== Segment start ==

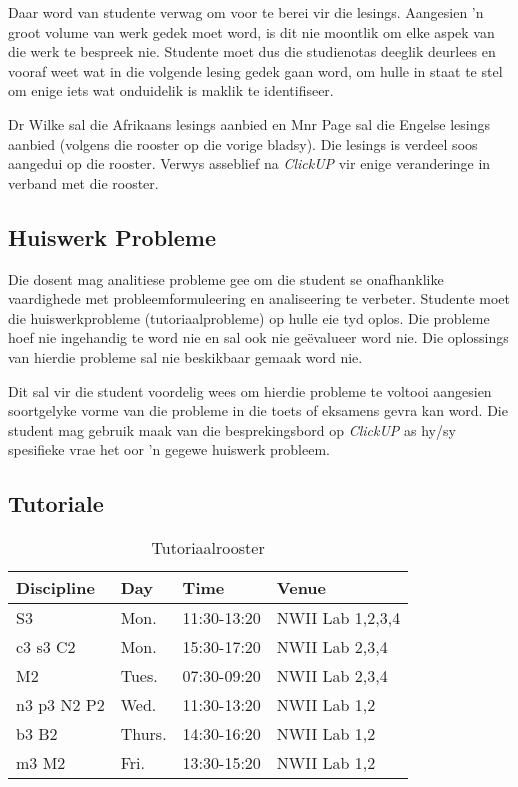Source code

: 	Daar word van studente verwag om voor te berei vir die lesings. Aangesien
	'n groot volume van werk gedek moet word, is dit nie moontlik om elke
	aspek van die werk te bespreek nie. Studente moet dus die studienotas 
	deeglik deurlees en vooraf weet wat in die volgende lesing gedek gaan word, om 
	hulle in staat te stel om enige iets wat onduidelik is maklik te identifiseer.
        
	Dr Wilke sal die Afrikaans lesings aanbied en Mnr Page sal die Engelse lesings
	aanbied (volgens die rooster op die vorige bladsy).  Die lesings is verdeel
	soos aangedui op die rooster.  Verwys asseblief na \textit{ClickUP} vir enige
	veranderinge in verband met die rooster.
        
    \subsection{Huiswerk Probleme}
	Die dosent mag analitiese probleme gee om die student se onafhanklike
	vaardighede met probleemformuleering en analiseering te verbeter.
	Studente moet die huiswerkprobleme (tutoriaalprobleme)
	op hulle eie tyd oplos.  Die probleme hoef nie ingehandig te word nie
	en sal ook nie ge\"{e}valueer word nie.  Die oplossings van hierdie 
	probleme sal nie beskikbaar gemaak word nie.
	
	Dit sal vir die student voordelig wees om hierdie probleme te voltooi
	aangesien soortgelyke vorme van die probleme in die toets of eksamens
	gevra kan word.  Die student mag gebruik maak van die besprekingsbord op \textit{ClickUP}
	as hy/sy spesifieke vrae het oor 'n gegewe huiswerk probleem.
    
     \subsection{Tutoriale}
        \begin{table}[!h]
            \begin{center}
            \begin{tabular}{|l|l|l|l|}
                \hline
                {\bf Discipline} & {\bf Day} & {\bf Time} & {\bf Venue} \\
                \hline
                S3          & Mon.   & 11:30-13:20 & NWII Lab 1,2,3,4 \\
                c3 s3 C2    & Mon.   & 15:30-17:20 & NWII Lab 2,3,4 \\
                M2          & Tues.  & 07:30-09:20 & NWII Lab 2,3,4 \\
                n3 p3 N2 P2 & Wed.   & 11:30-13:20 & NWII Lab 1,2 \\
                b3 B2       & Thurs. & 14:30-16:20 & NWII Lab 1,2 \\
                m3 M2       & Fri.   & 13:30-15:20 & NWII Lab 1,2 \\
                \hline
            \end{tabular}
            \caption{Tutoriaalrooster}
            \label{tab:tutorials}
            \end{center}
        \end{table}
        
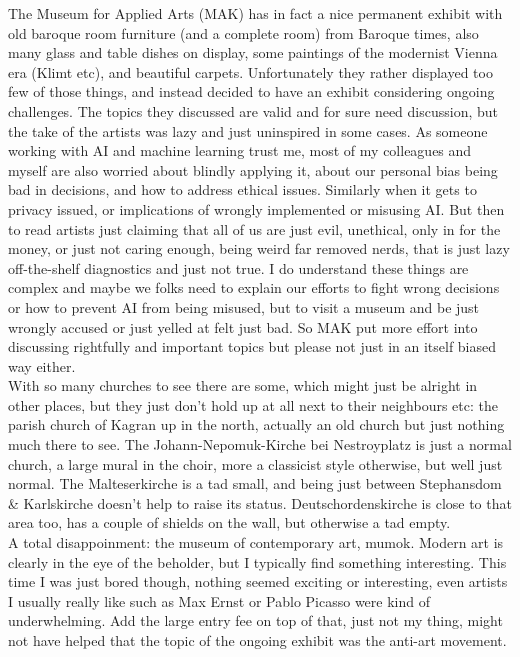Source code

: The Museum for Applied Arts (MAK) has in fact a nice permanent exhibit with old baroque room furniture (and a complete room) from Baroque times, also many glass and table dishes on display, some paintings of the modernist Vienna era (Klimt etc), and beautiful carpets. Unfortunately they rather displayed too few of those things, and instead decided to have an exhibit considering ongoing challenges. The topics they discussed are valid and for sure need discussion, but the take of the artists was lazy and just uninspired in some cases. As someone working with AI and machine learning trust me, most of my colleagues and myself are also worried about blindly applying it, about our personal bias being bad in decisions, and how to address ethical issues. Similarly when it gets to privacy issued, or implications of wrongly implemented or misusing AI. But then to read artists just claiming that all of us are just evil, unethical, only in for the money, or just not caring enough, being weird far removed nerds, that is just lazy off-the-shelf diagnostics and just not true. I do understand these things are complex and maybe we folks need to explain our efforts to fight wrong decisions or how to prevent AI from being misused, but to visit a museum and be just wrongly accused or just yelled at felt just bad. So MAK put more effort into discussing rightfully and important topics but please not just in an itself biased way either.\\

With so many churches to see there are some, which might just be alright in other places, but they just don't hold up at all next to their neighbours etc: the parish church of Kagran up in the north, actually an old church but just nothing much there to see. The Johann-Nepomuk-Kirche bei Nestroyplatz is just a normal church, a large mural in the choir, more a classicist style otherwise, but well just normal. The Malteserkirche is a tad small, and being just between Stephansdom \& Karlskirche doesn't help to raise its status. Deutschordenskirche is close to that area too, has a couple of shields on the wall, but otherwise a tad empty.\\

A total disappoinment: the museum of contemporary art, mumok. Modern art is clearly in the eye of the beholder, but I typically find something interesting. This time I was just bored though, nothing seemed exciting or interesting, even artists I usually really like such as Max Ernst or Pablo Picasso were kind of underwhelming. Add the large entry fee on top of that, just not my thing, might not have helped that the topic of the ongoing exhibit was the anti-art movement.\\

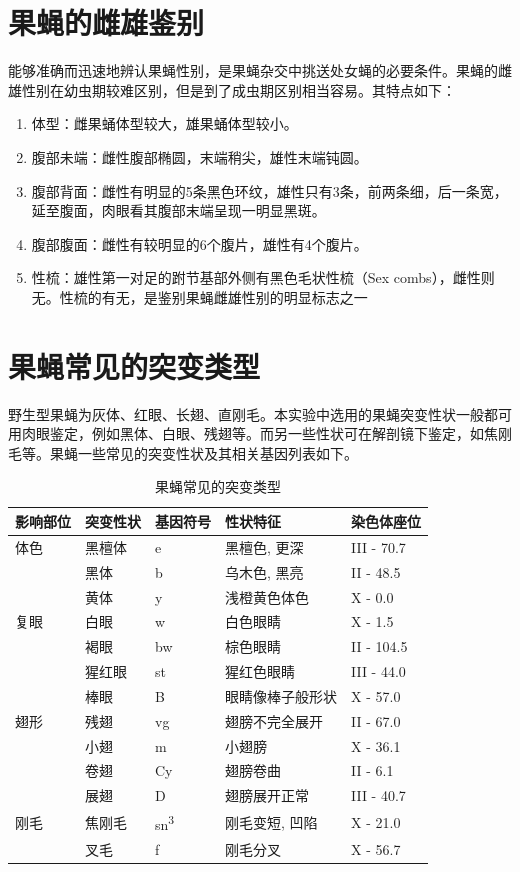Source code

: \documentclass[AutoFakeBold]{LZUThesis}
\begin{document}
\section{果蝇的雌雄鉴别}
能够准确而迅速地辨认果蝇性别，是果蝇杂交中挑送处女蝇的必要条件。果蝇的雌雄性别在幼虫期较难区别，但是到了成虫期区别相当容易。其特点如下：
\begin{enumerate}
    \item 体型：雌果蛹体型较大，雄果蛹体型较小。
    \item 腹部未端：雌性腹部椭圆，末端稍尖，雄性末端钝圆。
    \item 腹部背面：雌性有明显的5条黑色环纹，雄性只有3条，前两条细，后一条宽，延至腹面，肉眼看其腹部末端呈现一明显黑斑。
    \item 腹部腹面：雌性有较明显的6个腹片，雄性有4个腹片。
    \item 性梳：雄性第一对足的跗节基部外侧有黑色毛状性梳（Sex combs），雌性则无。性梳的有无，是鉴别果蝇雌雄性别的明显标志之一
\end{enumerate}

\section{果蝇常见的突变类型}
野生型果蝇为灰体、红眼、长翅、直刚毛。本实验中选用的果蝇突变性状一般都可用肉眼鉴定，例如黑体、白眼、残翅等。而另一些性状可在解剖镜下鉴定，如焦刚毛等。果蝇一些常见的突变性状及其相关基因列表如下。

\begin{longtable}{|l|l|l|l|l|}
    \caption{果蝇常见的突变类型\cite{dai2016}}
    \label{tab:mutation} \\
    \hline
    \textbf{影响部位} & \textbf{突变性状} & \textbf{基因符号} & \textbf{性状特征} & \textbf{染色体座位} \\
    \hline
    体色 & 黑檀体 & e & 黑檀色, 更深 & III - 70.7 \\
    & 黑体 & b & 乌木色, 黑亮 & II - 48.5 \\
    & 黄体 & y & 浅橙黄色体色 & X - 0.0 \\
    \hline
    复眼 & 白眼 & w & 白色眼睛 & X - 1.5 \\
    & 褐眼 & bw & 棕色眼睛 & II - 104.5 \\
    & 猩红眼 & st & 猩红色眼睛 & III - 44.0 \\
    & 棒眼 & B & 眼睛像棒子般形状 & X - 57.0 \\
    \hline
    翅形 & 残翅 & vg & 翅膀不完全展开 & II - 67.0 \\
    & 小翅 & m & 小翅膀 & X - 36.1 \\
    & 卷翅 & Cy & 翅膀卷曲 & II - 6.1 \\
    & 展翅 & D & 翅膀展开正常 & III - 40.7 \\
    \hline
    刚毛 & 焦刚毛 & sn\textsuperscript{3} & 刚毛变短, 凹陷 & X - 21.0 \\
    & 叉毛 & f & 刚毛分叉 & X - 56.7 \\
    \hline
\end{longtable}
\end{document}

== Segment end ==

ASSIGNED TASK: Although the entries contain pictures, reproduce only the rest, exactly as written.

PROBLEM SOLUTION:
Source code

: 	Daar word van studente verwag om voor te berei vir die lesings. Aangesien
	'n groot volume van werk gedek moet word, is dit nie moontlik om elke
	aspek van die werk te bespreek nie. Studente moet dus die studienotas 
	deeglik deurlees en vooraf weet wat in die volgende lesing gedek gaan word, om 
	hulle in staat te stel om enige iets wat onduidelik is maklik te identifiseer.
        
	Dr Wilke sal die Afrikaans lesings aanbied en Mnr Page sal die Engelse lesings
	aanbied (volgens die rooster op die vorige bladsy).  Die lesings is verdeel
	soos aangedui op die rooster.  Verwys asseblief na \textit{ClickUP} vir enige
	veranderinge in verband met die rooster.
        
    \subsection{Huiswerk Probleme}
	Die dosent mag analitiese probleme gee om die student se onafhanklike
	vaardighede met probleemformuleering en analiseering te verbeter.
	Studente moet die huiswerkprobleme (tutoriaalprobleme)
	op hulle eie tyd oplos.  Die probleme hoef nie ingehandig te word nie
	en sal ook nie ge\"{e}valueer word nie.  Die oplossings van hierdie 
	probleme sal nie beskikbaar gemaak word nie.
	
	Dit sal vir die student voordelig wees om hierdie probleme te voltooi
	aangesien soortgelyke vorme van die probleme in die toets of eksamens
	gevra kan word.  Die student mag gebruik maak van die besprekingsbord op \textit{ClickUP}
	as hy/sy spesifieke vrae het oor 'n gegewe huiswerk probleem.
    
     \subsection{Tutoriale}
        \begin{table}[!h]
            \begin{center}
            \begin{tabular}{|l|l|l|l|}
                \hline
                {\bf Discipline} & {\bf Day} & {\bf Time} & {\bf Venue} \\
                \hline
                S3          & Mon.   & 11:30-13:20 & NWII Lab 1,2,3,4 \\
                c3 s3 C2    & Mon.   & 15:30-17:20 & NWII Lab 2,3,4 \\
                M2          & Tues.  & 07:30-09:20 & NWII Lab 2,3,4 \\
                n3 p3 N2 P2 & Wed.   & 11:30-13:20 & NWII Lab 1,2 \\
                b3 B2       & Thurs. & 14:30-16:20 & NWII Lab 1,2 \\
                m3 M2       & Fri.   & 13:30-15:20 & NWII Lab 1,2 \\
                \hline
            \end{tabular}
            \caption{Tutoriaalrooster}
            \label{tab:tutorials}
            \end{center}
        \end{table}
        
Source code

: The Museum for Applied Arts (MAK) has in fact a nice permanent exhibit with old baroque room furniture (and a complete room) from Baroque times, also many glass and table dishes on display, some paintings of the modernist Vienna era (Klimt etc), and beautiful carpets. Unfortunately they rather displayed too few of those things, and instead decided to have an exhibit considering ongoing challenges. The topics they discussed are valid and for sure need discussion, but the take of the artists was lazy and just uninspired in some cases. As someone working with AI and machine learning trust me, most of my colleagues and myself are also worried about blindly applying it, about our personal bias being bad in decisions, and how to address ethical issues. Similarly when it gets to privacy issued, or implications of wrongly implemented or misusing AI. But then to read artists just claiming that all of us are just evil, unethical, only in for the money, or just not caring enough, being weird far removed nerds, that is just lazy off-the-shelf diagnostics and just not true. I do understand these things are complex and maybe we folks need to explain our efforts to fight wrong decisions or how to prevent AI from being misused, but to visit a museum and be just wrongly accused or just yelled at felt just bad. So MAK put more effort into discussing rightfully and important topics but please not just in an itself biased way either.\\

With so many churches to see there are some, which might just be alright in other places, but they just don't hold up at all next to their neighbours etc: the parish church of Kagran up in the north, actually an old church but just nothing much there to see. The Johann-Nepomuk-Kirche bei Nestroyplatz is just a normal church, a large mural in the choir, more a classicist style otherwise, but well just normal. The Malteserkirche is a tad small, and being just between Stephansdom \& Karlskirche doesn't help to raise its status. Deutschordenskirche is close to that area too, has a couple of shields on the wall, but otherwise a tad empty.\\

A total disappoinment: the museum of contemporary art, mumok. Modern art is clearly in the eye of the beholder, but I typically find something interesting. This time I was just bored though, nothing seemed exciting or interesting, even artists I usually really like such as Max Ernst or Pablo Picasso were kind of underwhelming. Add the large entry fee on top of that, just not my thing, might not have helped that the topic of the ongoing exhibit was the anti-art movement.\\

Source code

: \documentclass[AutoFakeBold]{LZUThesis}
\begin{document}
\section{果蝇的雌雄鉴别}
能够准确而迅速地辨认果蝇性别，是果蝇杂交中挑送处女蝇的必要条件。果蝇的雌雄性别在幼虫期较难区别，但是到了成虫期区别相当容易。其特点如下：
\begin{enumerate}
    \item 体型：雌果蛹体型较大，雄果蛹体型较小。
    \item 腹部未端：雌性腹部椭圆，末端稍尖，雄性末端钝圆。
    \item 腹部背面：雌性有明显的5条黑色环纹，雄性只有3条，前两条细，后一条宽，延至腹面，肉眼看其腹部末端呈现一明显黑斑。
    \item 腹部腹面：雌性有较明显的6个腹片，雄性有4个腹片。
    \item 性梳：雄性第一对足的跗节基部外侧有黑色毛状性梳（Sex combs），雌性则无。性梳的有无，是鉴别果蝇雌雄性别的明显标志之一
\end{enumerate}

\section{果蝇常见的突变类型}
野生型果蝇为灰体、红眼、长翅、直刚毛。本实验中选用的果蝇突变性状一般都可用肉眼鉴定，例如黑体、白眼、残翅等。而另一些性状可在解剖镜下鉴定，如焦刚毛等。果蝇一些常见的突变性状及其相关基因列表如下。

\begin{longtable}{|l|l|l|l|l|}
    \caption{果蝇常见的突变类型\cite{dai2016}}
    \label{tab:mutation} \\
    \hline
    \textbf{影响部位} & \textbf{突变性状} & \textbf{基因符号} & \textbf{性状特征} & \textbf{染色体座位} \\
    \hline
    体色 & 黑檀体 & e & 黑檀色, 更深 & III - 70.7 \\
    & 黑体 & b & 乌木色, 黑亮 & II - 48.5 \\
    & 黄体 & y & 浅橙黄色体色 & X - 0.0 \\
    \hline
    复眼 & 白眼 & w & 白色眼睛 & X - 1.5 \\
    & 褐眼 & bw & 棕色眼睛 & II - 104.5 \\
    & 猩红眼 & st & 猩红色眼睛 & III - 44.0 \\
    & 棒眼 & B & 眼睛像棒子般形状 & X - 57.0 \\
    \hline
    翅形 & 残翅 & vg & 翅膀不完全展开 & II - 67.0 \\
    & 小翅 & m & 小翅膀 & X - 36.1 \\
    & 卷翅 & Cy & 翅膀卷曲 & II - 6.1 \\
    & 展翅 & D & 翅膀展开正常 & III - 40.7 \\
    \hline
    刚毛 & 焦刚毛 & sn\textsuperscript{3} & 刚毛变短, 凹陷 & X - 21.0 \\
    & 叉毛 & f & 刚毛分叉 & X - 56.7 \\
    \hline
\end{longtable}
\end{document}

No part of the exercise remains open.